» **Work item**: Within the entries below, every line containing "prossimo" is to be copied.

[[ Input data open ]]

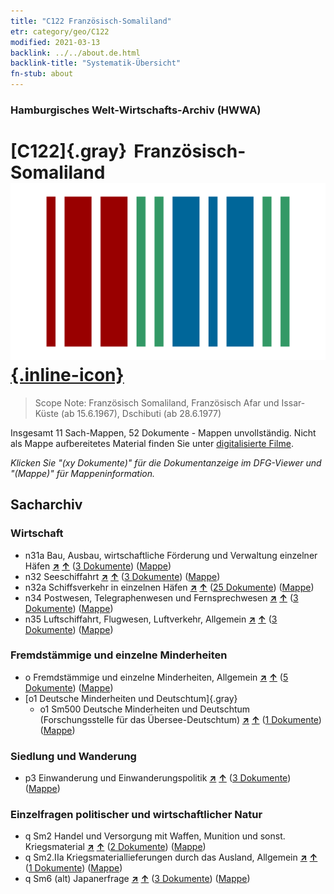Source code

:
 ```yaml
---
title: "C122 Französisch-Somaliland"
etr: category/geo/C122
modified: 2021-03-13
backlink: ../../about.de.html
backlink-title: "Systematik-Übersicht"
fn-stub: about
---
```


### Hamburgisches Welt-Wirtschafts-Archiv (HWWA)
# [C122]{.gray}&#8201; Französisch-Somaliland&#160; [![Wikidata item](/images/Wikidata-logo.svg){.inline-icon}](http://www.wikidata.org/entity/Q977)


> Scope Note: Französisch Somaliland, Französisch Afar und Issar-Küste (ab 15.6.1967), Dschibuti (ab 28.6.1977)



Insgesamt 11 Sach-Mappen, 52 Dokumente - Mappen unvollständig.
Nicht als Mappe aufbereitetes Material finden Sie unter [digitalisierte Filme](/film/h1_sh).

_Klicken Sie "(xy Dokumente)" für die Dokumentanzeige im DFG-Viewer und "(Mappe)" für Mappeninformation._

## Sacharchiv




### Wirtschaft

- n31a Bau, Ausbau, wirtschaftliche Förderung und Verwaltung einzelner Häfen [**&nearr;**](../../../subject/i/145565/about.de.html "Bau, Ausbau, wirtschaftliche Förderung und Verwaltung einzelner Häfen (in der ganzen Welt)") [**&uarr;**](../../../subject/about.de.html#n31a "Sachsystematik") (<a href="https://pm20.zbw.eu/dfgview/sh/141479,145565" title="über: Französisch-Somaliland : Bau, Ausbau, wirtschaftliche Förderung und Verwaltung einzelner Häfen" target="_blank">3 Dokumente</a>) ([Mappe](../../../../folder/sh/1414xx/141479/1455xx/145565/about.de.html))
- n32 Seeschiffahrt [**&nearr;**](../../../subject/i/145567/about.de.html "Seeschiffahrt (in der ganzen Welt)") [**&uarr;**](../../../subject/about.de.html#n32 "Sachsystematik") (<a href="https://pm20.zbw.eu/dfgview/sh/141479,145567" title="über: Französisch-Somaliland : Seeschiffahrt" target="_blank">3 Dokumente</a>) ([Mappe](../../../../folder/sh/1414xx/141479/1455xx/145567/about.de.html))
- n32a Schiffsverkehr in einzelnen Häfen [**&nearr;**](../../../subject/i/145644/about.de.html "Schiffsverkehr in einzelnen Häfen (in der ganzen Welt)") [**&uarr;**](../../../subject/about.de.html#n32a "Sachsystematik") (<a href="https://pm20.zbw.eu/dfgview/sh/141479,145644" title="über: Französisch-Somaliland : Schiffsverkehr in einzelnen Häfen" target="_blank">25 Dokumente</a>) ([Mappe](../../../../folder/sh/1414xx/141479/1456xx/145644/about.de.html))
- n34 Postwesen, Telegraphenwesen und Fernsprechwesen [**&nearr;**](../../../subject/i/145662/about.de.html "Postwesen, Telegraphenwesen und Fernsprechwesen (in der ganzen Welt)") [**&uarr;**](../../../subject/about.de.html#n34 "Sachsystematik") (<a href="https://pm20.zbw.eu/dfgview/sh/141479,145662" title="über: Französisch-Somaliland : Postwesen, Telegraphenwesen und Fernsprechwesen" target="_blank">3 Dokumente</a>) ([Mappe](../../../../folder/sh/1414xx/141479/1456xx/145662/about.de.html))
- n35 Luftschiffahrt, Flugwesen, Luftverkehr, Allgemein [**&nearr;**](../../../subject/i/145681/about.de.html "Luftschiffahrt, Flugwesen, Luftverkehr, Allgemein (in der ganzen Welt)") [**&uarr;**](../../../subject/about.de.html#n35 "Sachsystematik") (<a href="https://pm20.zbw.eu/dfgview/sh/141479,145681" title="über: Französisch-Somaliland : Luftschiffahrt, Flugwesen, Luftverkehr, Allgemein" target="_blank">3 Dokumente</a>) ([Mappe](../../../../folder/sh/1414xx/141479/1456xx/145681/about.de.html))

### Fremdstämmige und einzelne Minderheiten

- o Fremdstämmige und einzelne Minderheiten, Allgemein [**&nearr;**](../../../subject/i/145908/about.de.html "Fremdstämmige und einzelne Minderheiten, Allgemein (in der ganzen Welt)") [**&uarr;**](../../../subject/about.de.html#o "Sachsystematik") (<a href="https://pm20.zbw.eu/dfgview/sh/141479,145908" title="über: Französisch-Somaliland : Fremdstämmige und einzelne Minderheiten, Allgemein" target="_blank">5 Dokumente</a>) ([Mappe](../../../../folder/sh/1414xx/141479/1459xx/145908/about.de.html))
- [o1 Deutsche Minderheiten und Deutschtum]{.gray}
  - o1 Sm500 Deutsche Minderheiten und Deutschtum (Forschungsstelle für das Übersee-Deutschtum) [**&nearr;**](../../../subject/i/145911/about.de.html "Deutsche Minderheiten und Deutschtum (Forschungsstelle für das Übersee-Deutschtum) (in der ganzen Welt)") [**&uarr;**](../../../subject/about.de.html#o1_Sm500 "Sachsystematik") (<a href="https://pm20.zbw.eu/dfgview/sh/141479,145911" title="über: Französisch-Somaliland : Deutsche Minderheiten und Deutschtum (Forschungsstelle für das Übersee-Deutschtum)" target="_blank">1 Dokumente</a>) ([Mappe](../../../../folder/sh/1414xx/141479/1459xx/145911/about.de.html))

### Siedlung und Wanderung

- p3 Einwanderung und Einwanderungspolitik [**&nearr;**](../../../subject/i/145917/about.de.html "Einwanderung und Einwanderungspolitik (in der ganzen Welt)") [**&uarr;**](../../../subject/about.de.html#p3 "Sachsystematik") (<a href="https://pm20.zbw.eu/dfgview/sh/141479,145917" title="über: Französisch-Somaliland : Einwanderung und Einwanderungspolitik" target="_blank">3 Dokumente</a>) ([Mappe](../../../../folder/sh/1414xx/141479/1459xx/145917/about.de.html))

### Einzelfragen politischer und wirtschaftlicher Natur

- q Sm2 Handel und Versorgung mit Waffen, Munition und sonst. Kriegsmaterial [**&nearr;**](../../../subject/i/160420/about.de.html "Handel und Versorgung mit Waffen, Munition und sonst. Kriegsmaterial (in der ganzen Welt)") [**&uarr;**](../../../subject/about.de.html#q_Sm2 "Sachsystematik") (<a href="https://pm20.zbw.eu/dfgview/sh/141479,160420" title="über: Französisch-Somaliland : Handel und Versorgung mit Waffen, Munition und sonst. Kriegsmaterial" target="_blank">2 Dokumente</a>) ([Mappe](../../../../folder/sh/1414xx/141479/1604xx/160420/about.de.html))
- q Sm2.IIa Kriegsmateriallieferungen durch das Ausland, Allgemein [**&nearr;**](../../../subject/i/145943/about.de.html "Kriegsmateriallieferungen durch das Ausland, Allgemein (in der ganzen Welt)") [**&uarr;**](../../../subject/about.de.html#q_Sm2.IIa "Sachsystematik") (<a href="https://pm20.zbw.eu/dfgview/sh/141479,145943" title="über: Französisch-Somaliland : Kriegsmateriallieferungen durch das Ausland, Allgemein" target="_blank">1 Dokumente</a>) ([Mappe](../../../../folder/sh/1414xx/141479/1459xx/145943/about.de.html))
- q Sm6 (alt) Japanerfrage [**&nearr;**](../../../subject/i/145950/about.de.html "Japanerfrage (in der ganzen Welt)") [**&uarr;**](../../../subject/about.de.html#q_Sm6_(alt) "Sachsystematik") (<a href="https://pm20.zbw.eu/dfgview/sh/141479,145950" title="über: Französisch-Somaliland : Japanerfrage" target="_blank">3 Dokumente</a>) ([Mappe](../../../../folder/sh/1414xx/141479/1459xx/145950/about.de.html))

[[ Input data closed ]]
[[ Input data open ]]

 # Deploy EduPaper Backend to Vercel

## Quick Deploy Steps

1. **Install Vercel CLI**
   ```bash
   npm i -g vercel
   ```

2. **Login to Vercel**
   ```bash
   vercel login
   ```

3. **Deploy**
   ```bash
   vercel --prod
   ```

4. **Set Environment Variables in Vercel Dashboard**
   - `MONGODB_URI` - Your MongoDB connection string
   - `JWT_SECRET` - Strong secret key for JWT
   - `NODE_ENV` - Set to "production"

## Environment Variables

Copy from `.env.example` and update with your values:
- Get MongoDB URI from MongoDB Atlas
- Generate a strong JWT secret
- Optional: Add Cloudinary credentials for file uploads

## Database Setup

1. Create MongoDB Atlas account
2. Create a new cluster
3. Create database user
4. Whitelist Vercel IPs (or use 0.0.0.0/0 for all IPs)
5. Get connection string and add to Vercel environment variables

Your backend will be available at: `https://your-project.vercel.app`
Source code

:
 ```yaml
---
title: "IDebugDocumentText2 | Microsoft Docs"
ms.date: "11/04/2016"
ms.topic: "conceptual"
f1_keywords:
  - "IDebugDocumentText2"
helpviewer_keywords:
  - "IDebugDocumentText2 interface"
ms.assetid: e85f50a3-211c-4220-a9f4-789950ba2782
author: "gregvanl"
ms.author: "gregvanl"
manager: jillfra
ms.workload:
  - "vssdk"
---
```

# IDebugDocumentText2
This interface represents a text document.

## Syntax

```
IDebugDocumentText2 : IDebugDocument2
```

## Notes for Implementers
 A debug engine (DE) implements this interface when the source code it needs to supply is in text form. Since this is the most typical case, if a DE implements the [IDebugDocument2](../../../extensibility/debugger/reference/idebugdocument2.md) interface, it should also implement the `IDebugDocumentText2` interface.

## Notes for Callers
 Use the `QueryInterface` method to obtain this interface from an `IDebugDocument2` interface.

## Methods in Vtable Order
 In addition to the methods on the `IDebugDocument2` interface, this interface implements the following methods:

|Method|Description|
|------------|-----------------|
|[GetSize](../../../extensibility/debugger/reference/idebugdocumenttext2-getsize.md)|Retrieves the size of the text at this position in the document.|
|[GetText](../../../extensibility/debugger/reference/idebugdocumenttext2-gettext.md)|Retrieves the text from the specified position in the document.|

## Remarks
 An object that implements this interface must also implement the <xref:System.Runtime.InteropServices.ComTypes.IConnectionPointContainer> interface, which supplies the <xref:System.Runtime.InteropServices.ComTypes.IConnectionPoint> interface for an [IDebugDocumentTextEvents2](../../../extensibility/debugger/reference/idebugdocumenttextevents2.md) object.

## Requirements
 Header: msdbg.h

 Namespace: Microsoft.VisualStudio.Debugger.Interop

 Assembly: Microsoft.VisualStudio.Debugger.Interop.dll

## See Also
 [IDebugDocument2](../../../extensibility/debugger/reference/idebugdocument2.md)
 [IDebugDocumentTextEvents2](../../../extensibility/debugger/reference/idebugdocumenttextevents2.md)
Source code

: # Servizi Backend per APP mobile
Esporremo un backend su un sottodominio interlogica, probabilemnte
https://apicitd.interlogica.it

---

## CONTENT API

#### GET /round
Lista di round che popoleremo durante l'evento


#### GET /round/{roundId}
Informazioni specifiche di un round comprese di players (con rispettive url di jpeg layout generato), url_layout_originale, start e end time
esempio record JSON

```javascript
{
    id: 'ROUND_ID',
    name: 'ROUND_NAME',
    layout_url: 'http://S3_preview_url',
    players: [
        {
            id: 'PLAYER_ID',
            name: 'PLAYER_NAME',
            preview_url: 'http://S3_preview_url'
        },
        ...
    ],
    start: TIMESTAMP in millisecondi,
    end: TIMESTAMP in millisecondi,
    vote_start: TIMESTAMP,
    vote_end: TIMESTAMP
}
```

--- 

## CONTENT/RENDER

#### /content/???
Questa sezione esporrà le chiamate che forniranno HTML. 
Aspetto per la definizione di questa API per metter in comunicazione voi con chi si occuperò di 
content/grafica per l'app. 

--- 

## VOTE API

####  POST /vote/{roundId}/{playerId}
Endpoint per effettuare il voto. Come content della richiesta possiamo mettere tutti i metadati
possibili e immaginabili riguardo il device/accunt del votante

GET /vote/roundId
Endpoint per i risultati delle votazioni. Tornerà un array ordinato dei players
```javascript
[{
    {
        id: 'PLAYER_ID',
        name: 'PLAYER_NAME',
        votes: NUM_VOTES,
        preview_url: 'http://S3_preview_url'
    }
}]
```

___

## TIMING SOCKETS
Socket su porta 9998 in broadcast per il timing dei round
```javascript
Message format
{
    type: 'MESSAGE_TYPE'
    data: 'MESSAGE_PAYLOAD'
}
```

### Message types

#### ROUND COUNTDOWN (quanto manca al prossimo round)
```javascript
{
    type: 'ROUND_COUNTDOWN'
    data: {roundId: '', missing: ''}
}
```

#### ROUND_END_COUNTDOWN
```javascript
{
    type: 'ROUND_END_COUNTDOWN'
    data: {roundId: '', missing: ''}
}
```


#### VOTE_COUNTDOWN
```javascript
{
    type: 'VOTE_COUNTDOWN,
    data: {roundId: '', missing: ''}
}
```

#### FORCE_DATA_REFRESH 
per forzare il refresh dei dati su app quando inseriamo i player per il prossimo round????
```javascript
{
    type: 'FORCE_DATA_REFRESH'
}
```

[[ Input data closed ]]

» **Task response**:
#### ROUND COUNTDOWN (quanto manca al prossimo round)
per forzare il refresh dei dati su app quando inseriamo i player per il prossimo round????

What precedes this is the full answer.